Desde entonces, y especialmente desde el Holocausto judío, nuevas teologías se han sucedido bien negando la omnipotencia o la bondad de Dios, o, al menos, modificándolas, bien negando la comprensibilidad de la cuestión.
El teólogo gallego Andrés Torres Queiruga, a quien dediqué otro artículo similar en estas páginas, ha remarcado más que nadie las nefastas consecuencias de ese “prejuicio” secular en unos y en otros, y ha subrayado la facticidad absoluta del mal como posibilidad inherente a la finitud. No se le puede preguntar, insiste, a la religión por qué Dios no elimina el mal -lo que sería eliminar el mundo-, sino cómo lo enfrenta y lo combate.
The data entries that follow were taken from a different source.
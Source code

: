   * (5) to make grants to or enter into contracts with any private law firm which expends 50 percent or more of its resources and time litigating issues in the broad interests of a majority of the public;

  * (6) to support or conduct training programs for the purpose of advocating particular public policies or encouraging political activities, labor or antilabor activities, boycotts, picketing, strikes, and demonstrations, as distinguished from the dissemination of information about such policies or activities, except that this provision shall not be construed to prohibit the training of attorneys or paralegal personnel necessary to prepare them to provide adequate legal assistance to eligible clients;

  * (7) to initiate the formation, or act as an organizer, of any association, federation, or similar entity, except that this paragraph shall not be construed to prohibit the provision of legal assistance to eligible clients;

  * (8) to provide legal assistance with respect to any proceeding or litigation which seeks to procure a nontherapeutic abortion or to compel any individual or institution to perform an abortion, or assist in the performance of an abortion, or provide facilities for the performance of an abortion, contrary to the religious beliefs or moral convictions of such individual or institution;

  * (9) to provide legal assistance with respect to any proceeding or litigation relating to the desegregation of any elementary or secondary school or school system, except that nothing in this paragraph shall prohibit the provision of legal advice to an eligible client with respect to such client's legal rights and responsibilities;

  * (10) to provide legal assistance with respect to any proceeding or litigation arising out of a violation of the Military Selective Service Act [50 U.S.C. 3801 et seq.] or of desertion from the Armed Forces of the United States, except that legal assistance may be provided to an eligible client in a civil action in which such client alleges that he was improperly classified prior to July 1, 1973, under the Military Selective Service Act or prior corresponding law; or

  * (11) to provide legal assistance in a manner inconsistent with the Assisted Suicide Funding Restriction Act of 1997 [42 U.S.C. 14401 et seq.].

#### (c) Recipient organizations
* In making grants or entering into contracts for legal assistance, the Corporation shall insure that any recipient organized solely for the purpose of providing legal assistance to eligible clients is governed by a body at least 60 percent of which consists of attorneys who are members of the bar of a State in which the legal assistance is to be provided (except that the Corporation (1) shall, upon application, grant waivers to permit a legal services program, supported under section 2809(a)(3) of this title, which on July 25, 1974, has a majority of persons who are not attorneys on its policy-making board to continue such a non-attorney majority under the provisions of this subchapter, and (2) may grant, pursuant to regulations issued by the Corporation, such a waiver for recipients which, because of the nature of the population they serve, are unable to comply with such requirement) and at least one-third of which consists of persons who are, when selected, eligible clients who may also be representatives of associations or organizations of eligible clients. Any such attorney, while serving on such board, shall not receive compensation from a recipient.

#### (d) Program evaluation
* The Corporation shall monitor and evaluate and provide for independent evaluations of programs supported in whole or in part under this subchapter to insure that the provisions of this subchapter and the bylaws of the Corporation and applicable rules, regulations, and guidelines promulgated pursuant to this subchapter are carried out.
Y para eso muestra la inmensa y singular historia de la salvación.
Porque el gran rostro del mal es el sufrimiento injusto, es necesario “grabar en las conciencias y en la cultura el rostro verdadero de Dios: siempre a nuestro lado contra el sufrimiento (…), eliminando las fantasmas blasfemos de un “dios” que determina la muerte, manda o permite la enfermedad (…), o incluso las catástrofes o los genocidios: ¡no sólo los ateos han preguntado dónde estaba Dios en Ausschwitz y por qué ha callado o consentido!”.